▸ Task requirements
Pictures stay out of the copy, and everything else in the data below is repeated exactly.

▸ Given data
■ ■ ■ ■ ■ ■ ■

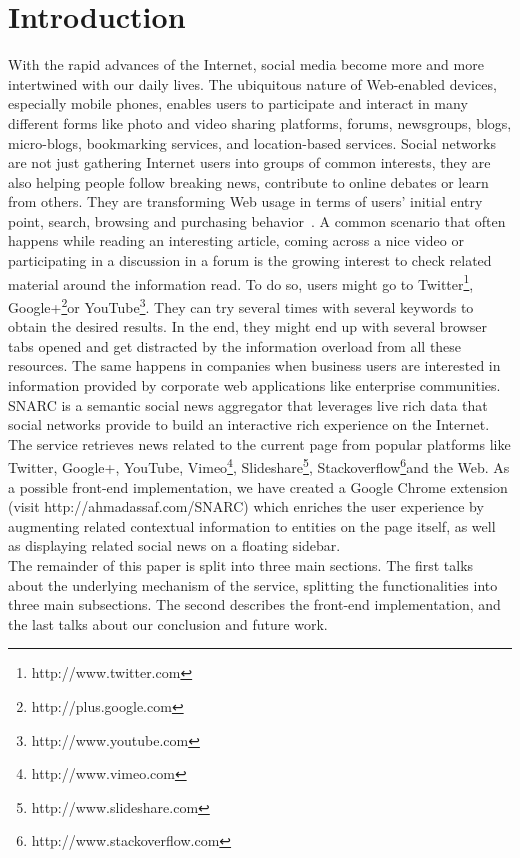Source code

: \documentclass[oribibl]{llncs}
\begin{document}
\section{Introduction}
With the rapid advances of the Internet, social media become more and more intertwined with our daily lives. The ubiquitous nature of Web-enabled devices, especially mobile phones, enables users to participate and interact in many different forms like photo and video sharing platforms, forums, newsgroups, blogs, micro-blogs, bookmarking services, and location-based services. Social networks are not just gathering Internet users into groups of common interests, they are also helping people follow breaking news, contribute to online debates or learn from others. They are transforming Web usage in terms of users' initial entry point, search, browsing and purchasing behavior~\cite{Bakshy2012}.
A common scenario that often happens while reading an interesting article, coming across a nice video or participating in a discussion in a forum is the growing interest to check related material around the information read. To do so, users might go to Twitter\footnote{http://www.twitter.com}, Google+\footnote{http://plus.google.com}or YouTube\footnote{http://www.youtube.com}. They can try several times with several keywords to obtain the desired results. In the end, they might end up with several browser tabs opened and get distracted by the information overload from all these resources. The same happens in companies when business users are interested in information provided by corporate web applications like enterprise communities. SNARC is a semantic social news aggregator that leverages live rich data that social networks provide to build an interactive rich experience on the Internet. The service retrieves news related to the current page from popular platforms like Twitter, Google+, YouTube, Vimeo\footnote{http://www.vimeo.com}, Slideshare\footnote{http://www.slideshare.com}, Stackoverflow\footnote{http://www.stackoverflow.com}and the Web. As a possible front-end implementation, we have created a Google Chrome extension (visit http://ahmadassaf.com/SNARC) which enriches the user experience by augmenting related contextual information to entities on the page itself, as well as displaying related social news on a floating sidebar.
\\The remainder of this paper is split into three main sections. The first talks about the underlying mechanism of the service, splitting the functionalities into three main subsections. The second describes the front-end implementation, and the last talks about our conclusion and future work.
\end{document}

■ ■ ■ ■ ■ ■ ■

▸ Answer box
Source code

: \documentclass[oribibl]{llncs}
\begin{document}
\section{Introduction}
With the rapid advances of the Internet, social media become more and more intertwined with our daily lives. The ubiquitous nature of Web-enabled devices, especially mobile phones, enables users to participate and interact in many different forms like photo and video sharing platforms, forums, newsgroups, blogs, micro-blogs, bookmarking services, and location-based services. Social networks are not just gathering Internet users into groups of common interests, they are also helping people follow breaking news, contribute to online debates or learn from others. They are transforming Web usage in terms of users' initial entry point, search, browsing and purchasing behavior~\cite{Bakshy2012}.
A common scenario that often happens while reading an interesting article, coming across a nice video or participating in a discussion in a forum is the growing interest to check related material around the information read. To do so, users might go to Twitter\footnote{http://www.twitter.com}, Google+\footnote{http://plus.google.com}or YouTube\footnote{http://www.youtube.com}. They can try several times with several keywords to obtain the desired results. In the end, they might end up with several browser tabs opened and get distracted by the information overload from all these resources. The same happens in companies when business users are interested in information provided by corporate web applications like enterprise communities. SNARC is a semantic social news aggregator that leverages live rich data that social networks provide to build an interactive rich experience on the Internet. The service retrieves news related to the current page from popular platforms like Twitter, Google+, YouTube, Vimeo\footnote{http://www.vimeo.com}, Slideshare\footnote{http://www.slideshare.com}, Stackoverflow\footnote{http://www.stackoverflow.com}and the Web. As a possible front-end implementation, we have created a Google Chrome extension (visit http://ahmadassaf.com/SNARC) which enriches the user experience by augmenting related contextual information to entities on the page itself, as well as displaying related social news on a floating sidebar.
\\The remainder of this paper is split into three main sections. The first talks about the underlying mechanism of the service, splitting the functionalities into three main subsections. The second describes the front-end implementation, and the last talks about our conclusion and future work.
\end{document}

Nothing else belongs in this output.